1. Browsing peacefully through the department store, your thoughts are suddenly interrupted by the loud temper tantrum of a five-year-old.  Mortified and helpless, the mother tries to appease her little screamer with a new toy, whispering quietly in desperate efforts to quiet the cries of displeasure.

    Like many other shoppers, you cluck your tongue silently in disapproval and move quickly past the scene. 

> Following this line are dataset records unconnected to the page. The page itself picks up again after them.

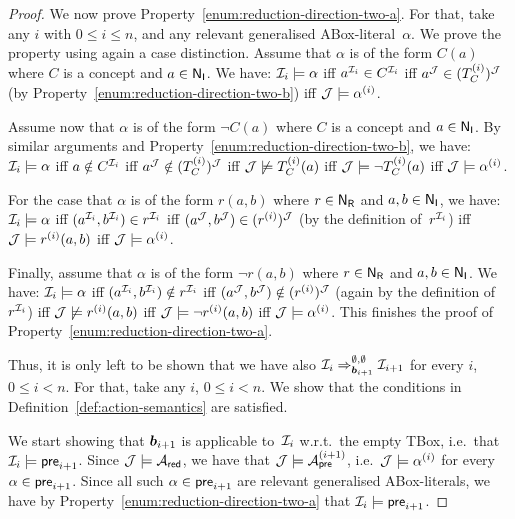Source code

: \begin{proof}
    We now prove Property~\eqref{enum:reduction-direction-two-a}.  For that,
    take any $i$ with $0\le i\le n$, and any relevant generalised
    ABox-literal~$\alpha$.  We prove the property using again a case
    distinction.
    Assume that $\alpha$ is of the form $C(a)$ where $C$ is a concept and
    $a\in\mathsf{N_I}$.  We have: $\mathcal{I}_i\models\alpha$ iff $a^{\mathcal{I}_i}\in C^{\mathcal{I}_i}$
    iff $a^\mathcal{J}\in(T_C^{(i)})^\mathcal{J}$ (by
    Property~\eqref{enum:reduction-direction-two-b}) iff
    $\mathcal{J}\models\alpha^{(i)}$.

    Assume now that $\alpha$ is of the form $\lnot C(a)$ where $C$ is a concept
    and $a\in\mathsf{N_I}$.  By similar arguments and
    Property~\eqref{enum:reduction-direction-two-b}, we have:
    $\mathcal{I}_i\models\alpha$ iff $a\notin C^{\mathcal{I}_i}$ iff
    $a^\mathcal{J}\notin(T_C^{(i)})^\mathcal{J}$ iff $\mathcal{J}\not\models T_C^{(i)}(a)$ iff
    $\mathcal{J}\models\lnot T_C^{(i)}(a)$ iff $\mathcal{J}\models\alpha^{(i)}$.

    For the case that $\alpha$ is of the form $r(a,b)$ where $r\in\mathsf{N_R}$ and
    $a,b\in\mathsf{N_I}$, we have: $\mathcal{I}_i\models\alpha$ iff
    $(a^{\mathcal{I}_i},b^{\mathcal{I}_i})\in r^{\mathcal{I}_i}$ iff
    $(a^\mathcal{J},b^\mathcal{J})\in(r^{(i)})^\mathcal{J}$ (by the definition of~$r^{\mathcal{I}_i}$) iff
    $\mathcal{J}\models r^{(i)}(a,b)$ iff $\mathcal{J}\models\alpha^{(i)}$.

    Finally, assume that $\alpha$ is of the form $\lnot r(a,b)$ where $r\in\mathsf{N_R}$
    and $a,b\in\mathsf{N_I}$.  We have: $\mathcal{I}_i\models\alpha$ iff
    $(a^{\mathcal{I}_i},b^{\mathcal{I}_i})\notin r^{\mathcal{I}_i}$ iff
    $(a^\mathcal{J},b^\mathcal{J})\notin(r^{(i)})^\mathcal{J}$ (again by the definition
    of~$r^{\mathcal{I}_i}$) iff $\mathcal{J}\not\models r^{(i)}(a,b)$ iff
    $\mathcal{J}\models\lnot r^{(i)}(a,b)$ iff $\mathcal{J}\models\alpha^{(i)}$.
    This finishes the proof of Property~\eqref{enum:reduction-direction-two-a}.

    Thus, it is only left to be shown that we have also
    $\mathcal{I}_i\Rightarrow_{\boldsymbol b_{i+1}}^{\emptyset,\emptyset}\mathcal{I}_{i+1}$ for every
    $i$, $0\le i<n$.
    For that, take any $i$, $0\le i<n$.  We show that the conditions in
    Definition~\ref{def:action-semantics} are satisfied.

    We start showing that $\boldsymbol b_{i+1}$ is applicable to~$\mathcal{I}_i$ w.r.t.\ the
    empty TBox, i.e.~that $\mathcal{I}_i\models\mathsf{pre}_{i+1}$.  Since $\mathcal{J}\models\mathcal{A}_\mathsf{red}$,
    we have that $\mathcal{J}\models\mathcal{A}_\mathsf{pre}^{(i+1)}$, i.e.~$\mathcal{J}\models\alpha^{(i)}$ for
    every $\alpha\in\mathsf{pre}_{i+1}$.  Since all such $\alpha\in\mathsf{pre}_{i+1}$ are
    relevant generalised ABox-literals, we have by
    Property~\eqref{enum:reduction-direction-two-a} that
    $\mathcal{I}_i\models\mathsf{pre}_{i+1}$.


\end{proof}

    Most parents are guilty of giving into demands in order to quiet a screaming toddler in public.  For the moment, the crisis is over and the activity can resume normally.  Unfortunately, a pattern has been set and a behavior reinforced.  The child has learned that kicking, screaming temper tantrums are an effective way to get exactly what he wants.

    It’s about Safety

    Being the bad guy gets old, and no parent likes to feel like a drill sergeant. Saying no to your child is not fun.   However, there are times when a child’s safety and well-being depend upon following the stern warnings of a parent or guardian.  A small child lacks the judgment and experience to know which “no” may mean life or death.  Setting firm limits is a task parents must perform.

    A Few Pointers

    Young children possess the uncanny ability to tune out loud voices.  Yelling “no” is far less effective than a stern, calm voice directing the child.  Maintaining an attitude of calm authority reassures a young child that they are safe.  Children sit up and take notice when a parent gets down on their level to deliver a firm, eye-level direction.

    Pick Your Battles

    Be sure beforehand which things are worth a “no” command.  Too many “no’s” become background noise to a child who is peppered by the word all day.  Where possible, give little ones an alternative rather than just a negative response.  Offer a package of dried fruit in place of a sugary treat after lunch; this will set limits and teach a useful lesson about nutrition.  All of this is accomplished without the child feeling deprived.  Some rules must be non-negotiable.  Rules about car safety seats, for example, are black and white.  The car does not move until everyone is safely buckled. 

    Set early and reinforced without question, these rules will make arguments futile and lay a foundation for firm boundaries later. A child who has been taught to respect “no” from the beginning is more likely to know how to respect curfew and other boundaries as a teenager.